The measure of disability that we used for this study, namely the EDSS, despite being an extensively used clinical parameter in MS, has its own limitations. The non-linearity and heavy emphasis of the EDSS on ambulation have been well documented, and other measures that incorporate additional dimensions of disability, such as the Multiple Sclerosis Functional Composite (MSFC), are available and should be investigated. 31
In conclusion, we have shown that a large range in correlation values between black hole volume and EDSS can be observed by varying the intensity level, relative to the reference intensities sampled in CSF and NAWM, used to classify the lesions.

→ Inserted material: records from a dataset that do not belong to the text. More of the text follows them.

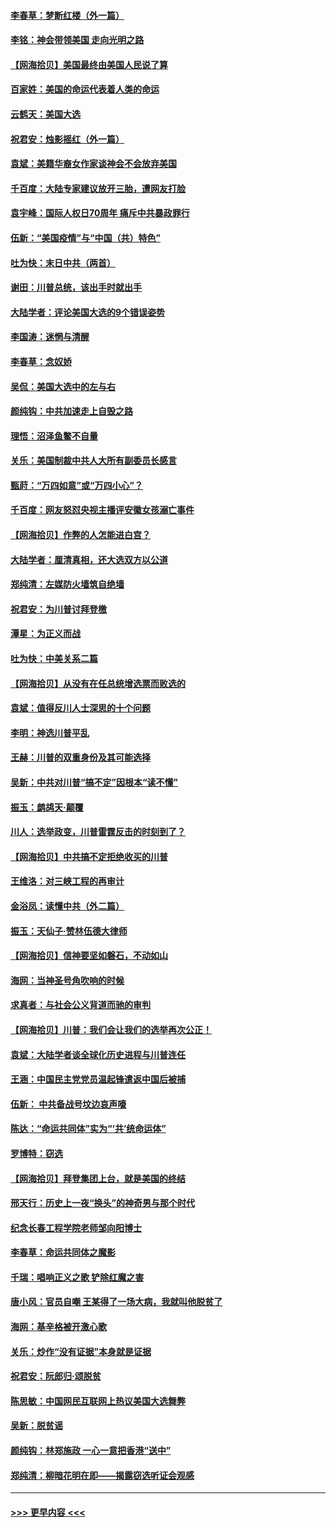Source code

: #### [李春草：梦断红楼（外一篇）](../pages/nsc993/n12619122.md?t=12142051) 
#### [李铭：神会带领美国 走向光明之路](../pages/nsc993/n12618584.md?t=12142051) 
#### [【网海拾贝】美国最终由美国人民说了算](../pages/nsc993/n12617255.md?t=12142051) 
#### [百家姓：美国的命运代表着人类的命运](../pages/nsc993/n12615838.md?t=12142051) 
#### [云鹤天：美国大选](../pages/nsc993/n12615994.md?t=12142051) 
#### [祝君安：烛影摇红（外一篇）](../pages/nsc993/n12615975.md?t=12142051) 
#### [袁斌：美籍华裔女作家谈神会不会放弃美国](../pages/nsc993/n12615263.md?t=12142051) 
#### [千百度：大陆专家建议放开三胎，遭网友打脸](../pages/nsc993/n12614456.md?t=12142051) 
#### [袁宇峰：国际人权日70周年 痛斥中共暴政罪行](../pages/nsc993/n12611965.md?t=12142051) 
#### [伍新：“美国疫情”与“中国（共）特色”](../pages/nsc993/n12611463.md?t=12142051) 
#### [吐为快：末日中共（两首）](../pages/nsc993/n12611461.md?t=12142051) 
#### [谢田：川普总统，该出手时就出手](../pages/nsc993/n12610905.md?t=12142051) 
#### [大陆学者：评论美国大选的9个错误姿势](../pages/nsc993/n12609586.md?t=12142051) 
#### [李国涛：迷惘与清醒](../pages/nsc993/n12607532.md?t=12142051) 
#### [李春草：念奴娇](../pages/nsc993/n12607083.md?t=12142051) 
#### [吴侃：美国大选中的左与右](../pages/nsc993/n12607054.md?t=12142051) 
#### [颜纯钩：中共加速走上自毁之路](../pages/nsc993/n12606473.md?t=12142051) 
#### [理悟：沼泽鱼鳖不自量](../pages/nsc993/n12606454.md?t=12142051) 
#### [关乐：美国制裁中共人大所有副委员长感言](../pages/nsc993/n12606442.md?t=12142051) 
#### [甄莳：“万四如意”或“万四小心”？](../pages/nsc993/n12606091.md?t=12142051) 
#### [千百度：网友怒怼央视主播评安徽女孩溺亡事件](../pages/nsc993/n12605370.md?t=12142051) 
#### [【网海拾贝】作弊的人怎能进白宫？](../pages/nsc993/n12603546.md?t=12142051) 
#### [大陆学者：厘清真相，还大选双方以公道](../pages/nsc993/n12603475.md?t=12142051) 
#### [郑纯清：左媒防火墙筑自绝墙](../pages/nsc993/n12602226.md?t=12142051) 
#### [祝君安：为川普讨拜登檄](../pages/nsc993/n12602199.md?t=12142051) 
#### [潭星：为正义而战](../pages/nsc993/n12600926.md?t=12142051) 
#### [吐为快：中美关系二篇](../pages/nsc993/n12600908.md?t=12142051) 
#### [【网海拾贝】从没有在任总统增选票而败选的](../pages/nsc993/n12600435.md?t=12142051) 
#### [袁斌：值得反川人士深思的十个问题](../pages/nsc993/n12600332.md?t=12142051) 
#### [李明：神选川普平乱](../pages/nsc993/n12599751.md?t=12142051) 
#### [王赫：川普的双重身份及其可能选择](../pages/nsc993/n12599723.md?t=12142051) 
#### [吴新：中共对川普“搞不定”因根本“读不懂”](../pages/nsc993/n12599502.md?t=12142051) 
#### [振玉：鹧鸪天‧颠覆](../pages/nsc993/n12599494.md?t=12142051) 
#### [川人：选举政变，川普雷霆反击的时刻到了？](../pages/nsc993/n12599291.md?t=12142051) 
#### [【网海拾贝】中共搞不定拒绝收买的川普](../pages/nsc993/n12598955.md?t=12142051) 
#### [王维洛：对三峡工程的再审计](../pages/nsc993/n12598436.md?t=12142051) 
#### [金浴凤：读懂中共（外二篇）](../pages/nsc993/n12597943.md?t=12142051) 
#### [振玉：天仙子‧赞林伍德大律师](../pages/nsc993/n12597929.md?t=12142051) 
#### [【网海拾贝】信神要坚如磐石，不动如山](../pages/nsc993/n12597901.md?t=12142051) 
#### [海网：当神圣号角吹响的时候](../pages/nsc993/n12595891.md?t=12142051) 
#### [求真者：与社会公义背道而驰的审判](../pages/nsc993/n12595868.md?t=12142051) 
#### [【网海拾贝】川普：我们会让我们的选举再次公正！](../pages/nsc993/n12594930.md?t=12142051) 
#### [袁斌：大陆学者谈全球化历史进程与川普连任](../pages/nsc993/n12594690.md?t=12142051) 
#### [王涵：中国民主党党员温起锋遣返中国后被捕](../pages/nsc993/n12594540.md?t=12142051) 
#### [伍新： 中共备战号坟边哀声嚎](../pages/nsc993/n12593086.md?t=12142051) 
#### [陈达：“命运共同体”实为“‘共’统命运体”](../pages/nsc993/n12590865.md?t=12142051) 
#### [罗博特：窃选](../pages/nsc993/n12590619.md?t=12142051) 
#### [【网海拾贝】拜登集团上台，就是美国的终结](../pages/nsc993/n12589725.md?t=12142051) 
#### [邢天行：历史上一夜“换头”的神奇男与那个时代](../pages/nsc993/n12589424.md?t=12142051) 
#### [纪念长春工程学院老师邹向阳博士](../pages/nsc993/n12585390.md?t=12142051) 
#### [李春草：命运共同体之魔影](../pages/nsc993/n12585026.md?t=12142051) 
#### [千瑞：唱响正义之歌 铲除红魔之害](../pages/nsc993/n12585002.md?t=12142051) 
#### [唐小风：官员自嘲 王某得了一场大病，我就叫他脱贫了](../pages/nsc993/n12584981.md?t=12142051) 
#### [海网：基辛格被开激心歌](../pages/nsc993/n12584946.md?t=12142051) 
#### [关乐：炒作“没有证据”本身就是证据](../pages/nsc993/n12583146.md?t=12142051) 
#### [祝君安：阮郎归‧颂脱贫](../pages/nsc993/n12583119.md?t=12142051) 
#### [陈思敏：中国网民互联网上热议美国大选舞弊](../pages/nsc993/n12582845.md?t=12142051) 
#### [吴新：脱贫谣](../pages/nsc993/n12580839.md?t=12142051) 
#### [颜纯钩：林郑施政 一心一意把香港“送中”](../pages/nsc993/n12580805.md?t=12142051) 
#### [郑纯清：柳暗花明在即——揭露窃选听证会观感](../pages/nsc993/n12580795.md?t=12142051) 

----
#### [ >>> 更早内容 <<< ](../indexes/nsc993-earlier.md)
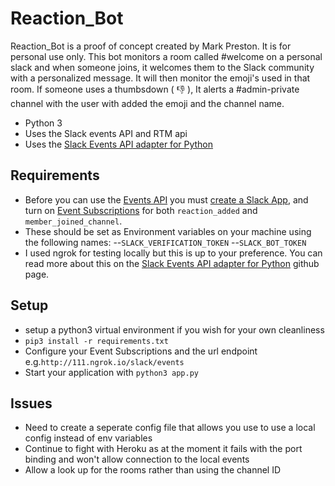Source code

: # Reaction_Bot

Reaction_Bot is a proof of concept created by Mark Preston. It is for personal use only. This bot monitors a room called #welcome on a personal slack and when someone joins, it welcomes them to the Slack community with a personalized message. It will then monitor the emoji's used in that room. If someone uses a thumbsdown ( :-1: ), It alerts a #admin-private channel with the user with added the emoji and the channel name.

- Python 3
- Uses the Slack events API and RTM api
- Uses the [Slack Events API adapter for Python](https://github.com/slackapi/python-slack-events-api)

## Requirements

  - Before you can use the [Events API](https://api.slack.com/events-api) you must [create a Slack App](https://api.slack.com/apps/new), and turn on [Event Subscriptions](https://api.slack.com/events-api#subscriptions) for both `reaction_added` and `member_joined_channel`.
  - These should be set as Environment variables on your machine using the following names:
  --`SLACK_VERIFICATION_TOKEN`
  --`SLACK_BOT_TOKEN`
  - I used ngrok for testing locally but this is up to your preference. You can read more about this on the [Slack Events API adapter for Python](https://github.com/slackapi/python-slack-events-api) github page.


## Setup

- setup a python3 virtual environment if you wish for your own cleanliness
- `pip3 install -r requirements.txt`
- Configure your Event Subscriptions and the url endpoint e.g.`http://111.ngrok.io/slack/events`
- Start your application with `python3 app.py`


## Issues

- Need to create a seperate config file that allows you use to use a local config instead of env variables
- Continue to fight with Heroku as at the moment it fails with the port binding and won't allow connection to the local events
- Allow a look up for the rooms rather than using the channel ID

In this data set, the greatest similarity to expertly traced lesions was obtained by including all voxels that are only slightly hypointense (≤80% of the CSF to NAWM range), but the strongest correlations were found by limiting the black hole regions to a small subset of the darkest voxels (≤30–40% of the CSF to NAWM range). Using an intensity-weighted method of volume computation improved the robustness of the correlation to parameter selection.
Footnotes
Funding
This research received no specific grant from any funding agency in the public, commercial, or not-for-profit sectors.
Conflict of interest statement
The authors declare that they have no conflicts of interest.